Give back each line of the listing below that contains the string "Columbia".
Information provided section start
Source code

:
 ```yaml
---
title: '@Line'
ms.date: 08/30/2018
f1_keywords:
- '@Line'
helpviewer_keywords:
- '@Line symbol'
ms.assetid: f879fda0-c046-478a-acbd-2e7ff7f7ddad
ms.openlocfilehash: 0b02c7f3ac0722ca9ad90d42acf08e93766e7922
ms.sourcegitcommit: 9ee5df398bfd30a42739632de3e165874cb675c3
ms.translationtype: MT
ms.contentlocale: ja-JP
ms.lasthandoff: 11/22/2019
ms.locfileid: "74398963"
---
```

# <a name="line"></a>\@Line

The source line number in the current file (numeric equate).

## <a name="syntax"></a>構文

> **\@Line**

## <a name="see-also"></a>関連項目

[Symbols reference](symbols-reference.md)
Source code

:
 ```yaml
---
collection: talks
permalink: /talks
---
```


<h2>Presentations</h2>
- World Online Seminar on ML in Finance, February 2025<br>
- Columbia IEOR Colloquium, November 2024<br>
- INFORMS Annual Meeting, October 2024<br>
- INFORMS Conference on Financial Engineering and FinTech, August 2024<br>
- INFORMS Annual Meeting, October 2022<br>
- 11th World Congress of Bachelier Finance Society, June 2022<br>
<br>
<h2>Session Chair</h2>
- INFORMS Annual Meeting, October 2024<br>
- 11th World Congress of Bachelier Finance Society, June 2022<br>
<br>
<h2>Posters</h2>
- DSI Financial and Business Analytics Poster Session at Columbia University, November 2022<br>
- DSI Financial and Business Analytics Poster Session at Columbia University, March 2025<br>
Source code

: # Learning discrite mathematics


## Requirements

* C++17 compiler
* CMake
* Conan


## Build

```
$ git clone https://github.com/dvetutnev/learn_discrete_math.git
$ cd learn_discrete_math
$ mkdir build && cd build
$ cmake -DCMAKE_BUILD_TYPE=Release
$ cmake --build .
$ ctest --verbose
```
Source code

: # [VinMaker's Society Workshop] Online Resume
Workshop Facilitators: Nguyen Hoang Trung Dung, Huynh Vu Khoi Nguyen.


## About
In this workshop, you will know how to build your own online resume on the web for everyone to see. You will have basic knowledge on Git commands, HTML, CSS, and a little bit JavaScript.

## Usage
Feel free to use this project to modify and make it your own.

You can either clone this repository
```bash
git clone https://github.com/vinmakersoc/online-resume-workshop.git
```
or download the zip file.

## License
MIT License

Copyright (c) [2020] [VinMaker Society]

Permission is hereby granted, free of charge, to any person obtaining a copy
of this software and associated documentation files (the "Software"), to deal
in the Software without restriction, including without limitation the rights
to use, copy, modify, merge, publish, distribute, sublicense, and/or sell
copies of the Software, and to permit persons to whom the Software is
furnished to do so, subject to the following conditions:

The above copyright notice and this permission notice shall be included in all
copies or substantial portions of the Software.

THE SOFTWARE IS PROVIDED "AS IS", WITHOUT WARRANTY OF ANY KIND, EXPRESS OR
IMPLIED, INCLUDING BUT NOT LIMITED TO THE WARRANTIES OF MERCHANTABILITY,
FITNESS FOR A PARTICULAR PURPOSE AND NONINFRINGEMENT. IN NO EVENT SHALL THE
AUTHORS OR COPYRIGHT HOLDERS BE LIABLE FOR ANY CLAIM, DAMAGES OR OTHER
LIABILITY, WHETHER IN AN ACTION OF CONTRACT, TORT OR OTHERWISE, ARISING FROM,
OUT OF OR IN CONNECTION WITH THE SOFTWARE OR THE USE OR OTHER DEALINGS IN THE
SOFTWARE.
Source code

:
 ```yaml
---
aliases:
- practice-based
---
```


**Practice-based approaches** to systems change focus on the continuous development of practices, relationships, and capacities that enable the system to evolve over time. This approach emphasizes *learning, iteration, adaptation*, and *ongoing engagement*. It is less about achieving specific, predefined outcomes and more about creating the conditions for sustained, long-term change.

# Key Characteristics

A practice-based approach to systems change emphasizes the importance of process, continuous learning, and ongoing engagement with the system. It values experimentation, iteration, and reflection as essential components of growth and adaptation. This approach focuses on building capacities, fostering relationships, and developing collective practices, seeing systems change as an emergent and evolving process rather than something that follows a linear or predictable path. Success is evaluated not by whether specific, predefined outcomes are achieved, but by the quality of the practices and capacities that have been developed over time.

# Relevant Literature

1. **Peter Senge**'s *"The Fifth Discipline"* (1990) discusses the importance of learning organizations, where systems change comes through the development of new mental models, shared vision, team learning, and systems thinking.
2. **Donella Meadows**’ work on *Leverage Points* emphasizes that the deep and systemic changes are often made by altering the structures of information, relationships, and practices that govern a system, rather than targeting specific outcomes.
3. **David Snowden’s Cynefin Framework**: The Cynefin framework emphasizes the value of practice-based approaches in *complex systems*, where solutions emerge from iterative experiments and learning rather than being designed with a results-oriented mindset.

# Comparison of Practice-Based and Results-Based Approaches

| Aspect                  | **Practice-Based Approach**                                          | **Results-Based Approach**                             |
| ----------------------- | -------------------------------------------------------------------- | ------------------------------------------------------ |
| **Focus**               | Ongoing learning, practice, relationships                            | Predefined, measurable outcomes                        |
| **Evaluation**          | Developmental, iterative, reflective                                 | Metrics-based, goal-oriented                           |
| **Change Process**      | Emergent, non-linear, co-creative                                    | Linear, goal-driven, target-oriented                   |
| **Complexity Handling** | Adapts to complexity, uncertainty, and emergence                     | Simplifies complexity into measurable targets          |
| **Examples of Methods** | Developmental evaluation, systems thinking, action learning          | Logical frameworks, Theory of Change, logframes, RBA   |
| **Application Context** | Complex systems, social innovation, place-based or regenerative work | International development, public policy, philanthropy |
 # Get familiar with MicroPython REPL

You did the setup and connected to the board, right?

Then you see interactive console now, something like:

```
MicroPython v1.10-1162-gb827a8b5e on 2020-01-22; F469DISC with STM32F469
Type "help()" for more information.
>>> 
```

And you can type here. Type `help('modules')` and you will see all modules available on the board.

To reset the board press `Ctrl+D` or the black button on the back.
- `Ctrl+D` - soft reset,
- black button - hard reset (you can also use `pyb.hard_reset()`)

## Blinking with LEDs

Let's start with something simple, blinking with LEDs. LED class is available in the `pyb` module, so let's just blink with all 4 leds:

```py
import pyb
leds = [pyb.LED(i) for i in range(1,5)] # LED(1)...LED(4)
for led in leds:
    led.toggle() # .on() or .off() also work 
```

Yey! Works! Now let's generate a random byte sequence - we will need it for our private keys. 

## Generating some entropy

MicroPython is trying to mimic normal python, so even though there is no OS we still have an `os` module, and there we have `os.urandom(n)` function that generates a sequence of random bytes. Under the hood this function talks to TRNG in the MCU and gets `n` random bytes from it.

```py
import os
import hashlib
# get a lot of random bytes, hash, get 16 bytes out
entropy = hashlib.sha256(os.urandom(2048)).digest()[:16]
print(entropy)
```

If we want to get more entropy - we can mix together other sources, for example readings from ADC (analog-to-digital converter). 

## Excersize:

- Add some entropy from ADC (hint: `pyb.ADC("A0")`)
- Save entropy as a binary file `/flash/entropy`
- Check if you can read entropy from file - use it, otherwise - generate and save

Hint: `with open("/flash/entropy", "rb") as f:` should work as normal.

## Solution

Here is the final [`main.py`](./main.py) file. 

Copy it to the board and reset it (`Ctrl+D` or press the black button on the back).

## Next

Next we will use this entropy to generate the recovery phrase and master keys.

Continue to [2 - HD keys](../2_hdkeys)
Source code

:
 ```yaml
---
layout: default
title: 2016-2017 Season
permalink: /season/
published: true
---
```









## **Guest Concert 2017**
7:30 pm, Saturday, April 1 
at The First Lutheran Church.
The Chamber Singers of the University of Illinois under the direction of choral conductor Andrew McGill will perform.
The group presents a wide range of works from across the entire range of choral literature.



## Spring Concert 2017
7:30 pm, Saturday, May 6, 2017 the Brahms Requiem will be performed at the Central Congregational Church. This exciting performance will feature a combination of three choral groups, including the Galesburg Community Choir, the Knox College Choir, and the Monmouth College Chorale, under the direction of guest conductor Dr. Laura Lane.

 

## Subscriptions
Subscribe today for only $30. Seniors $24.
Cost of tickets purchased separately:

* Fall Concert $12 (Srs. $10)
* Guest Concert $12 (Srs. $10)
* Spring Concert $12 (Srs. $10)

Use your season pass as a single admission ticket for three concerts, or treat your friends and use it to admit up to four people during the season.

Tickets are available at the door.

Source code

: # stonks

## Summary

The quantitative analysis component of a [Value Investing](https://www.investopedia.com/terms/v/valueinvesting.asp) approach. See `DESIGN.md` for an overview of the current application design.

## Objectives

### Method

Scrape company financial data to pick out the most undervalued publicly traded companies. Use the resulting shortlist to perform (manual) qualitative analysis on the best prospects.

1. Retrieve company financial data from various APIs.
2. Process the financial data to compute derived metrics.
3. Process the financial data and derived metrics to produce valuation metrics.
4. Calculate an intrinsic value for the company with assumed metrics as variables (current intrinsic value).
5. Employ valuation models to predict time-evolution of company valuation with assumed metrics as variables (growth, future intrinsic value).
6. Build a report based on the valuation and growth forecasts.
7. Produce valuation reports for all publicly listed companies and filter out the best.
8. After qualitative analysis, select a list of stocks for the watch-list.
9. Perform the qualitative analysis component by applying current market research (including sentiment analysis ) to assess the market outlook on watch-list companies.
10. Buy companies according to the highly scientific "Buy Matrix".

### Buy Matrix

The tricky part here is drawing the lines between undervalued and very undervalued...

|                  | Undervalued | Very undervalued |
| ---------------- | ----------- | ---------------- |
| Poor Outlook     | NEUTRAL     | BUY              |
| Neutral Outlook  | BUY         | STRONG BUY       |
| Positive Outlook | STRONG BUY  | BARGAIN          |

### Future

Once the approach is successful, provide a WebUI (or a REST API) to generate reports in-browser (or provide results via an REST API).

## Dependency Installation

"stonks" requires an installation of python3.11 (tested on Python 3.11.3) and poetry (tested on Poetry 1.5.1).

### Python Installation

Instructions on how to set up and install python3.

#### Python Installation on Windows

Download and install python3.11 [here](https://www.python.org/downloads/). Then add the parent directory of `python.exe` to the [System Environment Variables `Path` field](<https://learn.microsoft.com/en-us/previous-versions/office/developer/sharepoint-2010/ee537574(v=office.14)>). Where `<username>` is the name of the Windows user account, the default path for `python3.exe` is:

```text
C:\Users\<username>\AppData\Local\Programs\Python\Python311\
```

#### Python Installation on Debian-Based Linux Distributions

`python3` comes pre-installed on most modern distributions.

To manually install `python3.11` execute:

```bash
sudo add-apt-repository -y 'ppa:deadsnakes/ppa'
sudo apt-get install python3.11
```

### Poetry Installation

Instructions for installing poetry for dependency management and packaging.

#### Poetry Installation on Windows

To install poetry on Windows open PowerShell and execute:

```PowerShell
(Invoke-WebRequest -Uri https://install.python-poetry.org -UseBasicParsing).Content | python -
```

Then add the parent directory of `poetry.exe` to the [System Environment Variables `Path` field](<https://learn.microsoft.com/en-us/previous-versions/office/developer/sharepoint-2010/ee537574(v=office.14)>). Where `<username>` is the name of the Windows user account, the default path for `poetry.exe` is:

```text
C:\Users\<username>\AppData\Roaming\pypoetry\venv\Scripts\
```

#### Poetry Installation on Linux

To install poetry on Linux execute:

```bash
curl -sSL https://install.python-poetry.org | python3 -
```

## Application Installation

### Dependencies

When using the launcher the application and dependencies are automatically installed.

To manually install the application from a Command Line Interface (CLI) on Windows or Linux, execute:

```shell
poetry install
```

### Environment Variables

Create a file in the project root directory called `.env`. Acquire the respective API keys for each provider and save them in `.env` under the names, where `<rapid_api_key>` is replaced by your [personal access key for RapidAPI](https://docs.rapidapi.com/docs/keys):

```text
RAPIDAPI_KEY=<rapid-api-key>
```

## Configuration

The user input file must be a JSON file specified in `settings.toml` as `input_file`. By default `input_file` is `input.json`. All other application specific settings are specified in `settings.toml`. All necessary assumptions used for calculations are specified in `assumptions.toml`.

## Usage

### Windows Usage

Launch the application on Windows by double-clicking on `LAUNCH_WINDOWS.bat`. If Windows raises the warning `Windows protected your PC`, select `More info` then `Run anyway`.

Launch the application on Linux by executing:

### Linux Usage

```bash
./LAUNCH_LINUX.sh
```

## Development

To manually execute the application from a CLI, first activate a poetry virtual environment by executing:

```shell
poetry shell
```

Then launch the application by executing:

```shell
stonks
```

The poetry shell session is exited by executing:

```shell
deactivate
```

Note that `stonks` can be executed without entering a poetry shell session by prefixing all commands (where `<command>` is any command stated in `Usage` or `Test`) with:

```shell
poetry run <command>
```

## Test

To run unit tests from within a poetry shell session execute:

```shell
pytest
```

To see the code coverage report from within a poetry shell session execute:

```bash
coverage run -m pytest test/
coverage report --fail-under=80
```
Information provided section end
__Solved problem__
- Columbia IEOR Colloquium, November 2024<br>
- DSI Financial and Business Analytics Poster Session at Columbia University, November 2022<br>
- DSI Financial and Business Analytics Poster Session at Columbia University, March 2025<br>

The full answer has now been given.